「自閉症の基礎知識」サービス提供責任者当時に書いていたブログからそのままコピペ【2006/03/20(月)03:35】

自閉症について

さてさて、皆様いかがお過ごしでしょうか?私は今月も休みが無いのか、はたまた1日くらいはたなぼた的に降り注ぐのかなんて考えながらの毎日です。独身だからやっていけているものの、奥さんいたらとっくに家出をしとりますわ。

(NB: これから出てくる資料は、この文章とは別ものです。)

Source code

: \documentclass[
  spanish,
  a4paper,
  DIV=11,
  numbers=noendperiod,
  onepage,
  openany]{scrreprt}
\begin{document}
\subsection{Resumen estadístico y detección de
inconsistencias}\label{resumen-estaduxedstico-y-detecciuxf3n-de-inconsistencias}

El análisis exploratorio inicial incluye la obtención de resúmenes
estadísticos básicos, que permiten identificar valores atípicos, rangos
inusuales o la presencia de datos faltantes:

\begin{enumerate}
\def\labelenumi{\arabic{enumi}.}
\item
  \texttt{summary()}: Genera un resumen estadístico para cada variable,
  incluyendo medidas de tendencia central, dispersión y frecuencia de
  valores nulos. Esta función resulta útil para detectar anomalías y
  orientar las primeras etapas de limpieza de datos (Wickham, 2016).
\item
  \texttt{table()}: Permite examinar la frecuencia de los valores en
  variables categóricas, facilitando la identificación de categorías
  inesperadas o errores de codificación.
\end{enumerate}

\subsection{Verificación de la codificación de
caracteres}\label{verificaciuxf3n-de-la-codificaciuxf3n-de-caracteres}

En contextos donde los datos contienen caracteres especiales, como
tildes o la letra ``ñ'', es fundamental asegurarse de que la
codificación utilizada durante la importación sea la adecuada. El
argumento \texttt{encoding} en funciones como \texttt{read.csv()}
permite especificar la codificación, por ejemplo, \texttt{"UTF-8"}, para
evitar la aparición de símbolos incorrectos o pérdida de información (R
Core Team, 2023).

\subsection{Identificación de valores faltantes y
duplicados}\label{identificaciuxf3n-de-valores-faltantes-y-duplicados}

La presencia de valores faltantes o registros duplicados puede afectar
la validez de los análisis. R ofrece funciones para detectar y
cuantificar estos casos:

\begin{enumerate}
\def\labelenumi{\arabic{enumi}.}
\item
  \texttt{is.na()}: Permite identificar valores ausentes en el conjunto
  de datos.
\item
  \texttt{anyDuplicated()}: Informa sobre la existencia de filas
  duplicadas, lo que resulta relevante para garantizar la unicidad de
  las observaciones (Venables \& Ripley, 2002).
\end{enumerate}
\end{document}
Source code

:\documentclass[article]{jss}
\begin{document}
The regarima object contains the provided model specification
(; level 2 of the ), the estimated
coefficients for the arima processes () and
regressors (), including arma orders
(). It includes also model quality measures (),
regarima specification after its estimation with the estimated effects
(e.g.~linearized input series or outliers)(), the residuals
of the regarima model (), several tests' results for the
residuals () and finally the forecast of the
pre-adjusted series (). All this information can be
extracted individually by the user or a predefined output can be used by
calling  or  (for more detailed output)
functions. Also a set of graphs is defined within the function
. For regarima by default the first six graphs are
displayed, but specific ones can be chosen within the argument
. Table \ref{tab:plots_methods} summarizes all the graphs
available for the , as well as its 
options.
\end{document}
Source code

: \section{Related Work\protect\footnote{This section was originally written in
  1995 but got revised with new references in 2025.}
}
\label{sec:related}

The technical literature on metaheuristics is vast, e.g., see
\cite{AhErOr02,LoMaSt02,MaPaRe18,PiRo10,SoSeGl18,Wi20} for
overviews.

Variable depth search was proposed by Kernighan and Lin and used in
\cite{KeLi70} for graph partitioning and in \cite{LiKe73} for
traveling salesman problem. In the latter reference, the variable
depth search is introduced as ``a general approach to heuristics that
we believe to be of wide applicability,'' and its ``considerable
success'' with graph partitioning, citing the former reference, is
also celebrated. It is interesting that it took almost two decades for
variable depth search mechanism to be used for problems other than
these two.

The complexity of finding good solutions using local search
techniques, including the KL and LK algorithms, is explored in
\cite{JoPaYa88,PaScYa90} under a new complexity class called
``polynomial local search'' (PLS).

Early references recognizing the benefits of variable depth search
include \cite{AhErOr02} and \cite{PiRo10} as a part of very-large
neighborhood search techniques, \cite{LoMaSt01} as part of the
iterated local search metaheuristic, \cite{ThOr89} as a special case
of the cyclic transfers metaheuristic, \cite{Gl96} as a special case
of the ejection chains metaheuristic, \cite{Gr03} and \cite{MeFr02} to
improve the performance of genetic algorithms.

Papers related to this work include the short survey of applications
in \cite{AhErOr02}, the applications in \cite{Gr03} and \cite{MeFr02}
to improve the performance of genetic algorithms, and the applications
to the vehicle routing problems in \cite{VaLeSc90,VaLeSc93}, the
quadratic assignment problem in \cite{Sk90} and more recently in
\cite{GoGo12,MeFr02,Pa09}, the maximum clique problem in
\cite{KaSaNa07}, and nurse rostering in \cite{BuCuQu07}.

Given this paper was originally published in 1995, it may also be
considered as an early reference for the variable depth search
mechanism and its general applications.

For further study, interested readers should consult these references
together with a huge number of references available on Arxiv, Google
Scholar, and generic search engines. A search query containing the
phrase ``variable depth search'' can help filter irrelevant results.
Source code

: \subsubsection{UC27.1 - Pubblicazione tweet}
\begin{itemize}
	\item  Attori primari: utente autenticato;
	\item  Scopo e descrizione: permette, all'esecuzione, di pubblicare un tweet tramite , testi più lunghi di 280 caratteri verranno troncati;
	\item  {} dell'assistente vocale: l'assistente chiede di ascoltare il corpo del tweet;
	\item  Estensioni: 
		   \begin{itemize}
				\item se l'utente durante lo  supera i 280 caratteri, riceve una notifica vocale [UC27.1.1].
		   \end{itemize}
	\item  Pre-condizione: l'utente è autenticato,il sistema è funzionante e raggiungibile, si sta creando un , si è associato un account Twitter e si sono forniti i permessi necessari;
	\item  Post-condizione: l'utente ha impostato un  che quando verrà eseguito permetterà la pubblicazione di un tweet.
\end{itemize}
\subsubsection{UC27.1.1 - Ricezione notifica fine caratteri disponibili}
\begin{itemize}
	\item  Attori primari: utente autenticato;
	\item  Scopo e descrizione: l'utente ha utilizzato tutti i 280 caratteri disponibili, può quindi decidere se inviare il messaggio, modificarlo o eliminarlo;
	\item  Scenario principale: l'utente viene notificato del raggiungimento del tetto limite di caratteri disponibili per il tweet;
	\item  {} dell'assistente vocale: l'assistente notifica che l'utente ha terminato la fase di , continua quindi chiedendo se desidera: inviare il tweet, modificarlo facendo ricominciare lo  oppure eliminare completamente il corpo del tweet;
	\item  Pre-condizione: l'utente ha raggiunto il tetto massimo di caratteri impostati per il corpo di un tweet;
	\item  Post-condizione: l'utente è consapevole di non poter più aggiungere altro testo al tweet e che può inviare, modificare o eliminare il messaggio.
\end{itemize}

「そんなに仕事が好きなら仕事と結婚すればいいでしょ!!」

って言われそうです。「両方好きなのよ~…。」とか言いながら泣きますよ、きっと。ああ、だから結婚できないんだ!…ま、20代も数年残ってる事だし、結婚はまだ早いか。うんうん、そうだそうだ…きっとそうなんだ、同級生が次々と結婚してるけど、きっと夢に違いない!あはははっ!(←現実から羽ばたいた瞬間)

…は!?ココは誰?私はドコ?
…今日は専門分野に突入です。そんなに難しい事は書かないつもりですが、漫画抜きなのでつまらない&わからないかもしれません。おまけに長いです。興味ある方は、その辺を了承の上続きを読んでくださいませ。


今回は、自閉症についての基礎的な説明をします。そもそも、自閉症だけで分厚い本が書けちゃうくらい深い分野なので、事例なんかとかは別の機会で書きたいと思っとります。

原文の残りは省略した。